Brief:
Which lines of the entries below include "fitimage"? List them all.

[Records from a data collection]
------------------------------------------------
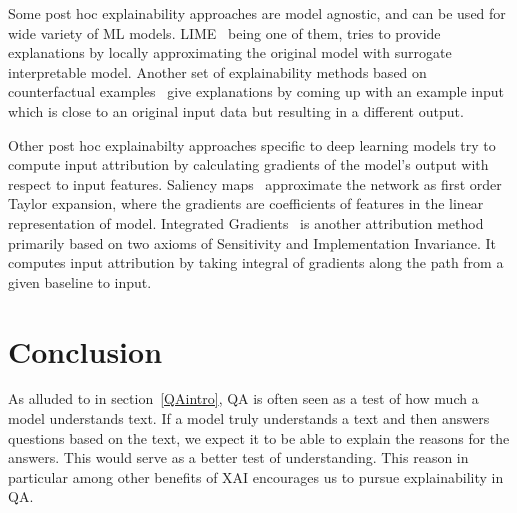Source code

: \documentclass[10pt,twocolumn,letterpaper]{article}
\begin{document}
Some post hoc explainability approaches are model agnostic, and can be used for wide variety of ML models. LIME~\cite{lime} being one of them, tries to provide explanations by locally approximating the original model with surrogate interpretable model. Another set of explainability methods based on counterfactual examples~\cite{counterfactual} give explanations by coming up with an example input which is close to an original input data but resulting in a different output.

Other post hoc explainabilty approaches specific to deep learning models try to compute input attribution by calculating gradients of the model's output with respect to input features. Saliency maps~\cite{Saliency} approximate the network as first order Taylor expansion, where the gradients are coefficients of features in the linear representation of model. Integrated Gradients~\cite{IG} is another attribution method primarily based on two axioms of Sensitivity and Implementation Invariance. It computes input attribution by taking integral of gradients along the path from a given baseline to input.

\section{Conclusion}
As alluded to in section~\ref{QAintro}, QA is often seen as a test of how much a model understands text. If a model truly understands a text and then answers questions based on the text, we expect it to be able to explain the reasons for the answers. This would serve as a better test of understanding. This reason in particular among other benefits of XAI encourages us to pursue explainability in QA. 


{\small


}
\end{document}
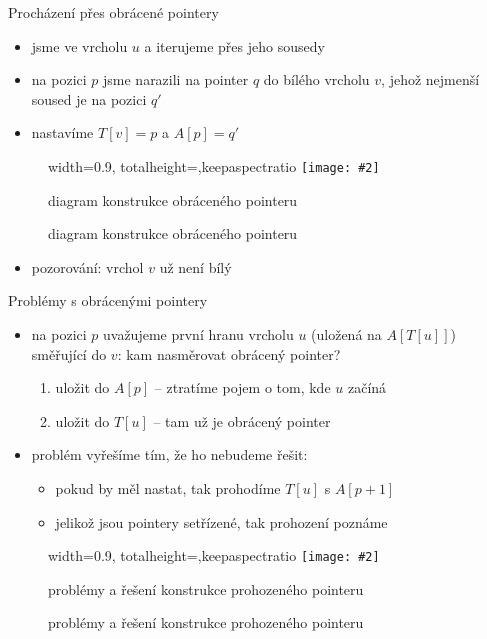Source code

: \documentclass[czech]{beamer}
\makeatletter
\newcommand{\fitimage}[2][\@nil]{
	\begin{figure}
		\begin{adjustbox}{width=0.9\textwidth, totalheight=\textheight-2\baselineskip-2\baselineskip,keepaspectratio}
			\texttt{[image: \#2]}
		\end{adjustbox}
		\def\tmp{#1}%
	 \ifx\tmp\@nnil
			\else
			\caption{#1}
		\fi
	\end{figure}
}
\makeatother
\begin{document}
	\begin{frame}{Procházení přes obrácené pointery}
		\begin{itemize}
			\item jsme ve vrcholu $u$ a iterujeme přes jeho sousedy
			\item na pozici $p$ jsme narazili na pointer $q$ do bílého vrcholu $v$, jehož nejmenší soused je na pozici $q'$
			\item nastavíme $T[v] = p$ a $A[p] = q'$
		\end{itemize}
		\fitimage[diagram konstrukce obráceného pointeru]{images/deg2.png}
		\begin{itemize}
			\item pozorování: vrchol $v$ už není bílý
		\end{itemize}
	\end{frame}

	\begin{frame}{Problémy s obrácenými pointery}
		\begin{itemize}
			\item na pozici $p$ uvažujeme první hranu vrcholu $u$ (uložená na $A[T[u]]$) směřující do $v$: kam nasměrovat obrácený pointer?
			\begin{enumerate}
				\item uložit do $A[p]$ -- ztratíme pojem o tom, kde $u$ začíná
				\item uložit do $T[u]$ -- tam už je obrácený pointer
			\end{enumerate}
			\item problém vyřešíme tím, že ho nebudeme řešit:
			\begin{itemize}
				\item pokud by měl nastat, tak prohodíme $T[u]$ s $A[p + 1]$
				\item jelikož jsou pointery setřízené, tak prohození poznáme
			\end{itemize}
			\vfill
		\end{itemize}
		\fitimage[problémy a řešení konstrukce prohozeného pointeru]{images/reverse-pointer-problems.png}
	\end{frame}
\end{document}
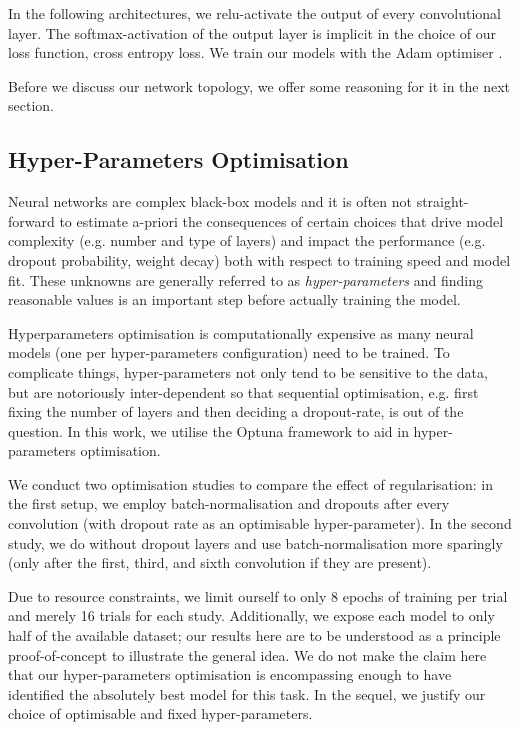 \documentclass[british,12p]{article}
\begin{document}
    In the following architectures, we relu-activate the output of every convolutional layer. The softmax-activation of the output layer is implicit in the choice of our loss function, cross entropy loss. 
    We train our models with the Adam optimiser \cite{kingma:15}.  
    
    Before we discuss our network topology, we offer some reasoning for it in the next section.

 	
    \subsection{Hyper-Parameters Optimisation}
    
    Neural networks are complex black-box models and it is often not straight-forward to estimate a-priori the consequences of certain choices that drive model complexity (e.g. number and type of layers) and impact the performance (e.g. dropout probability, weight decay) both with respect to training speed and model fit. These unknowns are generally referred to as \textit{hyper-parameters} and finding reasonable values is an important step before actually training the model.
    
    Hyperparameters optimisation is computationally expensive as many neural models (one per hyper-parameters configuration) need to be trained. To complicate things, hyper-parameters not only tend to be sensitive to the data, but are notoriously inter-dependent so that sequential optimisation, e.g. first fixing the number of layers and then deciding a dropout-rate, is out of the question. In this work, we utilise the Optuna framework \cite{optuna:19} to aid in hyper-parameters optimisation. 
    
    We conduct two optimisation studies to compare the effect of regularisation: in the first setup, we employ batch-normalisation and dropouts after every convolution (with dropout rate as an optimisable hyper-parameter). In the second study, we do without dropout layers and use batch-normalisation more sparingly (only after the first, third, and sixth convolution if they are present).  
    
    Due to resource constraints, we limit ourself to only 8 epochs of training per trial and merely 16 trials for each study. Additionally, we expose each model to only half of the available dataset; our results here are to be understood as a principle proof-of-concept to illustrate the general idea. We do not make the claim here that our hyper-parameters optimisation is encompassing enough to have identified the absolutely best model for this task. In the sequel, we justify our choice of optimisable and fixed hyper-parameters.
   
\end{document}

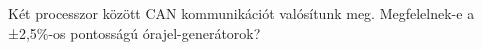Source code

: \begin{example}

Két processzor között CAN kommunikációt valósítunk meg. Megfelelnek-e a ±2,5\%-os pontosságú órajel-generátorok? 

\tcbline
\vspace{1mm}

\solution

\end{example}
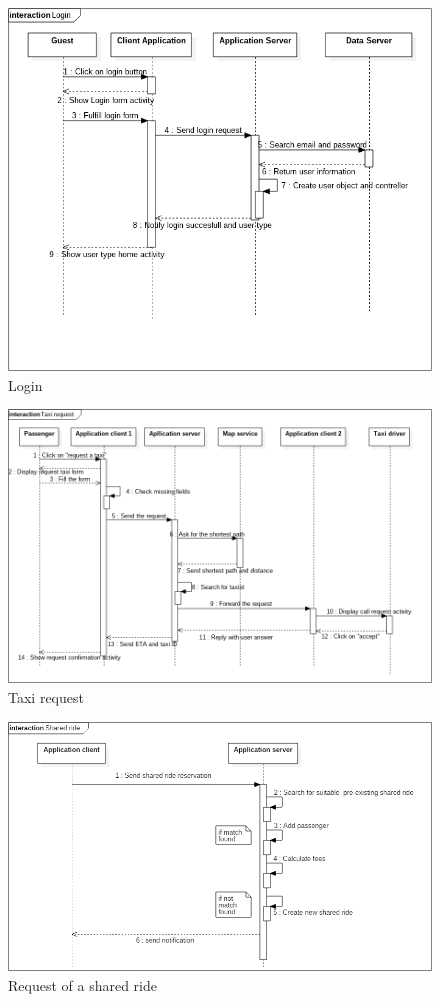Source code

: \begin{figure} [h]
\centering
\includegraphics[scale=0.5]{Sequence Diagrams/login.png}
\caption{Login }
\end{figure}

\begin{figure} [h]
\centering
\includegraphics[scale=0.5]{Sequence Diagrams/successfully_taxi_request.png}
\caption{Taxi request }
\end{figure}

\begin{figure} [h]
\centering
\includegraphics[scale=0.5]{Sequence Diagrams/Shared_ride.png}
\caption{Request of a shared ride }
\end{figure}

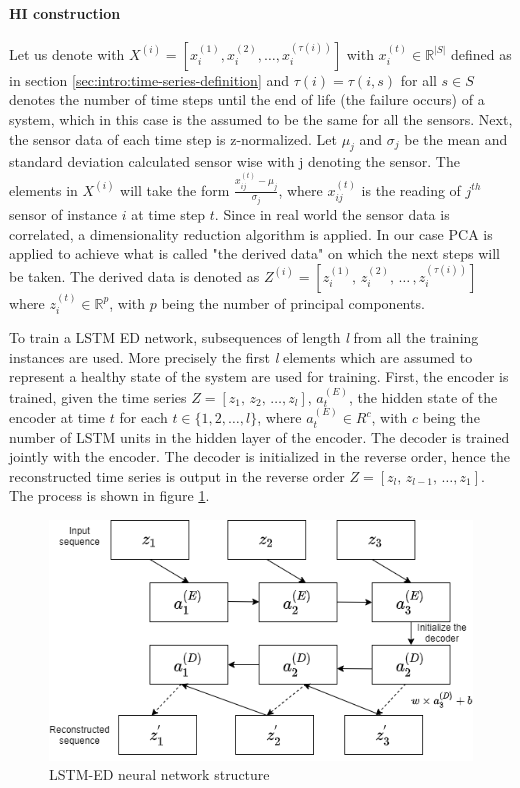 \paragraph{HI construction}
Let us denote with $X^{(i)} = [x_i^{(1)} ,  x_i^{(2)} , \dots , x_{i}^{(\tau(i))}]$ with $x_i^{(t)} \in \mathbb{R}^{|S|}$ defined as in section
\ref{sec:intro:time-series-definition}
and $\tau(i) = \tau(i,s)$ for all $s \in S$ denotes the number of time steps until the end of life (the failure occurs) of
a system, which in this case is the assumed
to be the same for all the sensors. Next, the sensor data of each time step is z-normalized.
Let $\mu_j$ and $\sigma_j$ be the mean and standard deviation calculated sensor wise with j denoting the sensor. The
elements in  $X^{(i)}$ will take the form $\frac{x^{(t)}_{ij}-\mu_j}{\sigma_j}$, where $x^{(t)}_{ij}$ is the reading of $j^{th}$ sensor
of instance $i$ at time step $t$. Since in real world the sensor data is correlated, a
dimensionality reduction algorithm is applied. In our case PCA is applied to achieve what is called "the derived data" on
which the next steps will be taken. The derived data is denoted as $Z^{(i)} = [z_i^{(1)}, \,  z_i^{(2)}, \, \dots \, ,z_{i}^{(\tau(i))}]$ where
$z_i^{(t)} \in \mathbb{R}^p$, with $p$ being the number of principal components.

To train a LSTM ED network, subsequences of length \emph{l} from all the training instances are used. More precisely the first \emph{l} elements which
are assumed to represent a healthy state of the system are used for training.
First, the encoder is trained, given the time series
$Z = [z_1, \,  z_2, \, \dots ,z_l]$, $a_t^{(E)}$, the hidden state of the encoder at time $t$ for each $t \in \{1,2,\dots,l\}$, where
$a_t^{(E)}\in R^c$, with $c$ being the number of LSTM units in the hidden layer of the encoder. The decoder is trained jointly with
the encoder. The decoder is initialized in the reverse order, hence the reconstructed time series is output in the reverse order $Z = [z_l, \,  z_{l-1}, \, \dots ,z_1]$. The process is shown in figure \ref{fig:LSTM_inference}.

\begin{figure}[ht]
    \centering
    \includegraphics[scale=0.6]{gfx/LSTM_ED_inference}
    \captionsetup{justification=centering}
    \caption{LSTM-ED neural network structure
        \cite{DBLP:journals/corr/MalhotraTRAVAS16}}
    \label{fig:LSTM_inference}
\end{figure}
------------------------------------------------
Exercise answer:
\newcommand{\fitimage}[2][\@nil]{
		\fitimage[diagram konstrukce obráceného pointeru]{images/deg2.png}
		\fitimage[problémy a řešení konstrukce prohozeného pointeru]{images/reverse-pointer-problems.png}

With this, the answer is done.